• _Task statement_
If a line in the records contains the word "ifdefined", count it; state the resulting number and nothing more.

[Stored records]
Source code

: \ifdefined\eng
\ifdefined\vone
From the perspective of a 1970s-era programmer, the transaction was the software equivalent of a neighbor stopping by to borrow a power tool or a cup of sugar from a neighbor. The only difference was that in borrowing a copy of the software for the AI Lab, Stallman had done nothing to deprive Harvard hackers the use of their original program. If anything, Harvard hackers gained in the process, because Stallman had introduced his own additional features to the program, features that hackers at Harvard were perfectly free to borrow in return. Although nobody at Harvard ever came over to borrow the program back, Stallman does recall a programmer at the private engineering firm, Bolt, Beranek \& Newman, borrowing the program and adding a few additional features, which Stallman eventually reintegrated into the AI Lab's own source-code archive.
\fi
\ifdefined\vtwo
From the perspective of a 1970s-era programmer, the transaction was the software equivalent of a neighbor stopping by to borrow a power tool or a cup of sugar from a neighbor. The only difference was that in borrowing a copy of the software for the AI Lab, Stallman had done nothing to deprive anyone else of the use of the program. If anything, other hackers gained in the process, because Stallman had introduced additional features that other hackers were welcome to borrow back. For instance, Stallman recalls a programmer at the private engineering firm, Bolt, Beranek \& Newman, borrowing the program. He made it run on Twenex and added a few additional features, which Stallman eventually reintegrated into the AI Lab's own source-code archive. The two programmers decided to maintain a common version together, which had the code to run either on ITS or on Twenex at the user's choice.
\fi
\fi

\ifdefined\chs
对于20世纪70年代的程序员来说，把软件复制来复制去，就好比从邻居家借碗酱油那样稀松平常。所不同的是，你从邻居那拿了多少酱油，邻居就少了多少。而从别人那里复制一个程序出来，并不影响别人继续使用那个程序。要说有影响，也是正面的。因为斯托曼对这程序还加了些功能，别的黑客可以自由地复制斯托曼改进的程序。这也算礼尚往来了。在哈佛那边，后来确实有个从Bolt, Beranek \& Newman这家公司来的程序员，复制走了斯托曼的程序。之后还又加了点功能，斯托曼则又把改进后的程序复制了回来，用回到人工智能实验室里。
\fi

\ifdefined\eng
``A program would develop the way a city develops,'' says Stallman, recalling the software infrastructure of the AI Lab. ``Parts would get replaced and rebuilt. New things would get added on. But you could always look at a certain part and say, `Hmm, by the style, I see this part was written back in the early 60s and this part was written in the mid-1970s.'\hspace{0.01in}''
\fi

• _Answer for this exercise_
5